So I was with my mom at Walbaums, and she white lady in front of us was using food stamps and stuff and had over $500 in her card left. She was telling me in Cantonese because she didn’t know how to say it in English and isn’t comfortable with it either. But then, the white lady decides to be rude about it.

White Lady: I swear, Asians are so stupid. They can’t talk shit about me in English, so they say it in their own language. They screw up everything, taking our jobs and shit. Cheap shit, buying things that are on sale.

Cashier: No, I don’t think they’re talking about you. Don’t worry about it.
White Lady: No, I know they’re talking about me. It feels like an episode of Seinfeld where the Asians do their nails in the salon and talk shit about the white woman.

I already tried keeping quiet, but I couldn’t stand her anymore. So at this point, I’m fucking pissed. You’re so fucking ignorant.

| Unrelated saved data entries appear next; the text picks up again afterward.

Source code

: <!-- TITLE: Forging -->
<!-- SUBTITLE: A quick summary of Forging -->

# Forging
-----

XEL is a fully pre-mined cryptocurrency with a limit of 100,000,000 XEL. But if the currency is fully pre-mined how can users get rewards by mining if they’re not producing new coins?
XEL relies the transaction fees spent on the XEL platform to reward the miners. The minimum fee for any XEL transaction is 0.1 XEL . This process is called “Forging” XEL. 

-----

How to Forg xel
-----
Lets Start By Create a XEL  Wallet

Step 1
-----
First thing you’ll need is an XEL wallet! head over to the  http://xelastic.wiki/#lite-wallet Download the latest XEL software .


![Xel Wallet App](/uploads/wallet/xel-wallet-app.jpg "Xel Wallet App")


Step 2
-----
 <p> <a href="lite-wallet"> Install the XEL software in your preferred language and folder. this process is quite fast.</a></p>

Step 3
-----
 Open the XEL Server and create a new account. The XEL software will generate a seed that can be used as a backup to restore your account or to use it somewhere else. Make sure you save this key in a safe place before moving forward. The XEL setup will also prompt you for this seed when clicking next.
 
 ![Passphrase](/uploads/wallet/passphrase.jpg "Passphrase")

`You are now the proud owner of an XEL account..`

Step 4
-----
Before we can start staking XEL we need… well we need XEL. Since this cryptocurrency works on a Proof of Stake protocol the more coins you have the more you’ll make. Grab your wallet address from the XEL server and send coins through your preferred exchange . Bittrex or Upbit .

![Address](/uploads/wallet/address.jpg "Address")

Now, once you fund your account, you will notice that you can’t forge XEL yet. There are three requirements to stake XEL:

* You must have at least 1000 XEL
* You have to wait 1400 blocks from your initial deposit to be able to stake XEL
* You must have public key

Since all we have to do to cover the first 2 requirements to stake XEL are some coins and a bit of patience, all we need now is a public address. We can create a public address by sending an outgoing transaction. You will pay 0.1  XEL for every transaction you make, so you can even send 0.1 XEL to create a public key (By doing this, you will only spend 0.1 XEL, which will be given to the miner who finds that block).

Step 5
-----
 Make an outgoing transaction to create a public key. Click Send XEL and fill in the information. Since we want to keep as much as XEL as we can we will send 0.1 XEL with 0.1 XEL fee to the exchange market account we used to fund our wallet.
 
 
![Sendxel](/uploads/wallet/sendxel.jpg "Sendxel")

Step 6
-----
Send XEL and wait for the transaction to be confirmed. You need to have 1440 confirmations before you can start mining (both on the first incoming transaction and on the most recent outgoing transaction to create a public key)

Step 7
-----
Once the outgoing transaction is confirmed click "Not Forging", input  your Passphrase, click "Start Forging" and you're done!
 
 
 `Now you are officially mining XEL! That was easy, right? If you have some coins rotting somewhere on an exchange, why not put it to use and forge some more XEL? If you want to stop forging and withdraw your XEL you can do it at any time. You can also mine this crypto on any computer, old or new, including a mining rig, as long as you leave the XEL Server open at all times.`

Me: Excuse me, but I suggest you keep your racial comments to yourself. Asians are no more ignorant than yourself. You don’t know us, so don’t make aspersions about our character, language or culture until you do. Just because we aren’t speaking English, doesn’t mean we don’t know it. We don’t “take” your job, if anything, it is because you were incompetent in the field you wished to pursue. Don’t take it personally just because there’s someone better than you out there and that person just happened to be of Asian descent. That’s called being racist. And maybe you would have gotten that job, if you decided to do something else other than stay at home watching Seinfeld all day. Perhaps you can oh, I don’t know, pick up a book, read? And just because I’m buying things that are on sale, doesn’t make me a cheap person. This is coming from someone who is using the government’s money, so I wouldn’t try to insult someone else from that angle.

White Lady: You think you fucking know everything? I KNOW YOU WERE TALKING ABOUT ME. I’M NOT FUCKING STUPID YOU KNOW.

Me: I beg to differ. Every profane comment that came out of your mouth only proves the fact that you can only use vulgar language to prove your point.

White Lady: YOU CAN SHUT THE FU-

Me: Don’t flatter yourself, you aren’t worthy to be talked about. So it’s really me who should be telling you to keep your mouth shut. You should really understand, the ignorance of another’s culture is never an excuse. Have a nice day.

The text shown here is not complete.